Development of a Novel Three-Dimensional Parallel-Plate Biochemical Sensor for Electrochemical Impedance Spectroscopy (EIS)

Abstract

Miniaturized electrochemical impedance-based biochemical sensors have been extensively used for detection of chemical and biological agents at extremely low concentrations. The majority of the sensors presented in the literature have a two-dimensional (planar) geometry and use two interdigitated electrodes that are exposed to an aqueous solution for deteciotn. In this work, a novel three-dimensional sensor is presented that uses a parallel-plate geometry for sensor structure. The sensor has a digitated electrode patterned on the substrate and a planar and porous electrode suspended above the fixed electrode. The sensor is fabricated using PolyMUMPs and diethylhexyl phthalate (DEHP) is used to demonstrate the ability of the sensor for biochemical detection.
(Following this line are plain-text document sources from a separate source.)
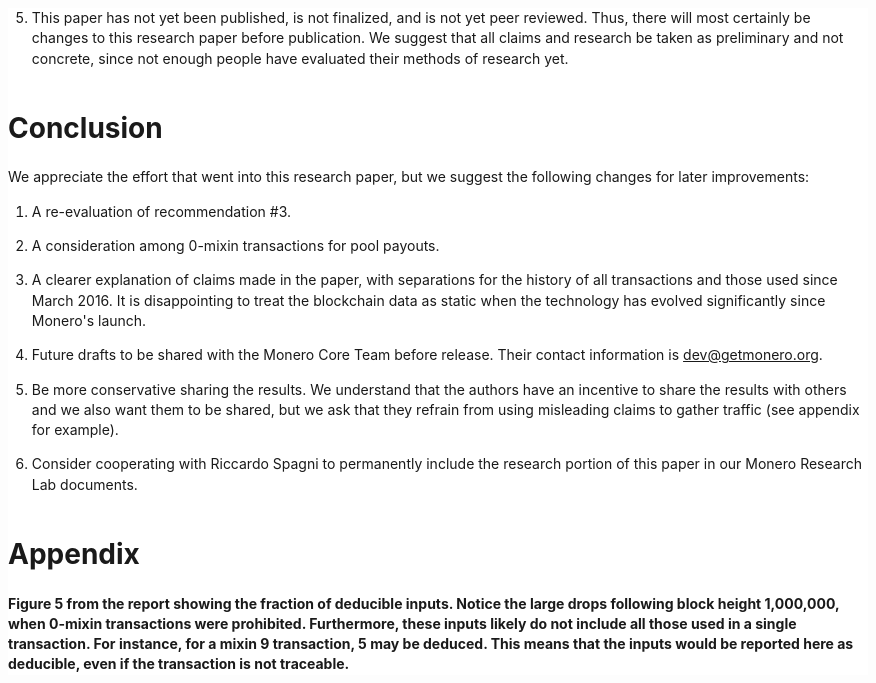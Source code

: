 5.  This paper has not yet been published, is not finalized, and is not yet peer reviewed. Thus, there will most certainly be changes to this research paper before publication. We suggest that all claims and research be taken as preliminary and not concrete, since not enough people have evaluated their methods of research yet.

# Conclusion   

We appreciate the effort that went into this research paper, but we suggest the following changes for later improvements:

1.  A re-evaluation of recommendation #3.

2.  A consideration among 0-mixin transactions for pool payouts.

3.  A clearer explanation of claims made in the paper, with separations for the history of all transactions and those used since March 2016. It is disappointing to treat the blockchain data as static when the technology has evolved significantly since Monero's launch.

4.  Future drafts to be shared with the Monero Core Team before release. Their contact information is [dev@getmonero.org](mailto:dev@getmonero.org).

5.  Be more conservative sharing the results. We understand that the authors have an incentive to share the results with others and we also want them to be shared, but we ask that they refrain from using misleading claims to gather traffic (see appendix for example).

6.  Consider cooperating with Riccardo Spagni to permanently include the research portion of this paper in our Monero Research Lab documents.

# Appendix

**Figure 5 from the report showing the fraction of deducible inputs. Notice the large drops following block height 1,000,000, when 0-mixin transactions were prohibited. Furthermore, these inputs likely do not include all those used in a single transaction. For instance, for a mixin 9 transaction, 5 may be deduced. This means that the inputs would be reported here as deducible, even if the transaction is not traceable.**
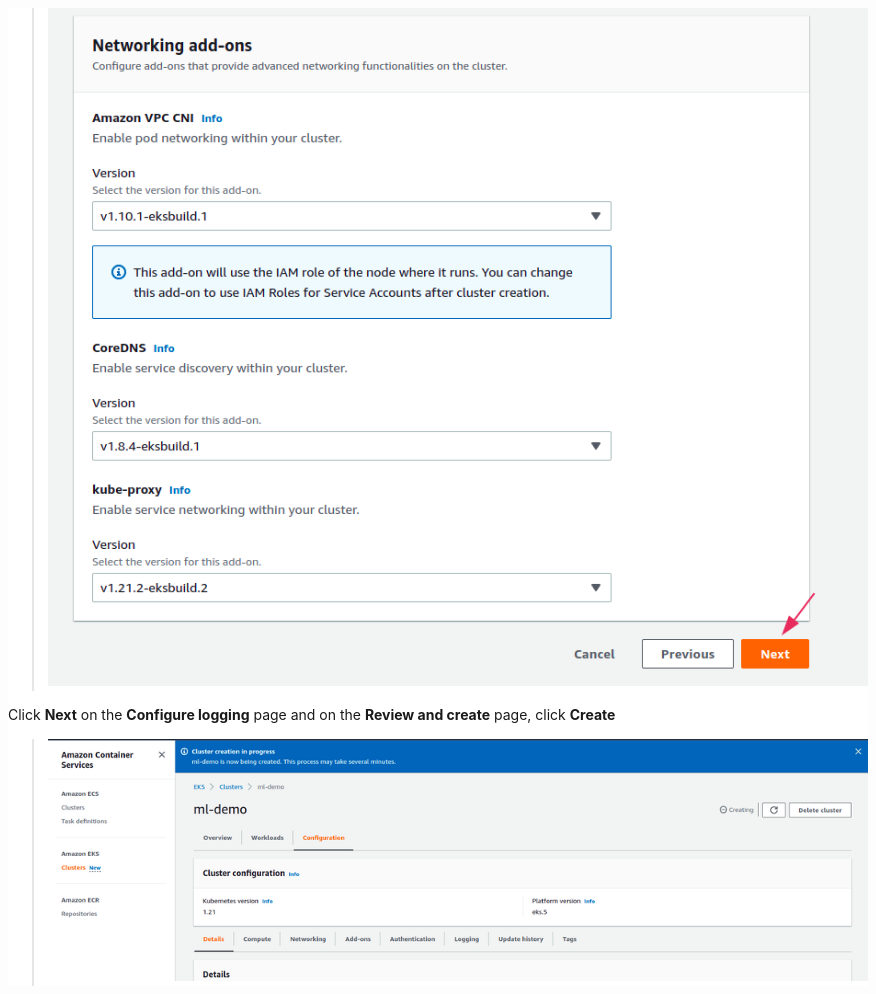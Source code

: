 >![](./images/eks5.png)

Click **Next** on the **Configure logging** page and on the **Review and create** page, click **Create**

>![](./images/eks6.png)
The measurement results show that the sensor has distinct Nyquist responses for 0.02 ppm, 0.2 ppm, 2 ppm and 10 ppm concentrations of the DEHP. Different electrochemical phenomena such as double-layer capacitance formation and charge transport at high frequencies, and diffusion at low frequencies are detected using Nyquist plots. The experimental results show that, for 3D parallel-plate sensors, in contrast to interdigitated geometry, the electrostatic effect is noticeable, and the parallel-plate capacitance due to the dielectric effect of the solution notably affects the Nyquist response. This is an important effect, specially for biological detection.